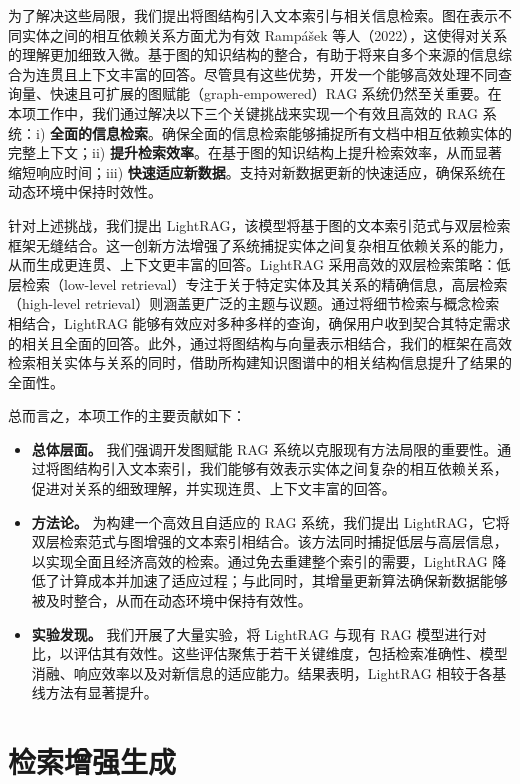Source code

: \documentclass[11pt,UTF8,fontset=fandol]{ctexart}
\begin{document}
为了解决这些局限，我们提出将图结构引入文本索引与相关信息检索。图在表示不同实体之间的相互依赖关系方面尤为有效 Rampášek 等人（2022），这使得对关系的理解更加细致入微。基于图的知识结构的整合，有助于将来自多个来源的信息综合为连贯且上下文丰富的回答。尽管具有这些优势，开发一个能够高效处理不同查询量、快速且可扩展的图赋能（graph-empowered）RAG 系统仍然至关重要。在本项工作中，我们通过解决以下三个关键挑战来实现一个有效且高效的 RAG 系统：i) \textbf{全面的信息检索}。确保全面的信息检索能够捕捉所有文档中相互依赖实体的完整上下文；ii) \textbf{提升检索效率}。在基于图的知识结构上提升检索效率，从而显著缩短响应时间；iii) \textbf{快速适应新数据}。支持对新数据更新的快速适应，确保系统在动态环境中保持时效性。

针对上述挑战，我们提出 LightRAG，该模型将基于图的文本索引范式与双层检索框架无缝结合。这一创新方法增强了系统捕捉实体之间复杂相互依赖关系的能力，从而生成更连贯、上下文更丰富的回答。LightRAG 采用高效的双层检索策略：低层检索（low-level retrieval）专注于关于特定实体及其关系的精确信息，高层检索（high-level retrieval）则涵盖更广泛的主题与议题。通过将细节检索与概念检索相结合，LightRAG 能够有效应对多种多样的查询，确保用户收到契合其特定需求的相关且全面的回答。此外，通过将图结构与向量表示相结合，我们的框架在高效检索相关实体与关系的同时，借助所构建知识图谱中的相关结构信息提升了结果的全面性。

总而言之，本项工作的主要贡献如下：

\begin{itemize}[leftmargin=1.5em]
\item \textbf{总体层面。} 我们强调开发图赋能 RAG 系统以克服现有方法局限的重要性。通过将图结构引入文本索引，我们能够有效表示实体之间复杂的相互依赖关系，促进对关系的细致理解，并实现连贯、上下文丰富的回答。
\item \textbf{方法论。} 为构建一个高效且自适应的 RAG 系统，我们提出 LightRAG，它将双层检索范式与图增强的文本索引相结合。该方法同时捕捉低层与高层信息，以实现全面且经济高效的检索。通过免去重建整个索引的需要，LightRAG 降低了计算成本并加速了适应过程；与此同时，其增量更新算法确保新数据能够被及时整合，从而在动态环境中保持有效性。
\item \textbf{实验发现。} 我们开展了大量实验，将 LightRAG 与现有 RAG 模型进行对比，以评估其有效性。这些评估聚焦于若干关键维度，包括检索准确性、模型消融、响应效率以及对新信息的适应能力。结果表明，LightRAG 相较于各基线方法有显著提升。
\end{itemize}

\section{检索增强生成}
\end{document}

_What is needed_
Each line from the one that includes "我们开展了大量实验，将 LightRAG 与现有" down to the close of the records above is to be given again exactly, and no other line is to appear.

_Task result_
\item \textbf{实验发现。} 我们开展了大量实验，将 LightRAG 与现有 RAG 模型进行对比，以评估其有效性。这些评估聚焦于若干关键维度，包括检索准确性、模型消融、响应效率以及对新信息的适应能力。结果表明，LightRAG 相较于各基线方法有显著提升。
\end{itemize}

\section{检索增强生成}
\end{document}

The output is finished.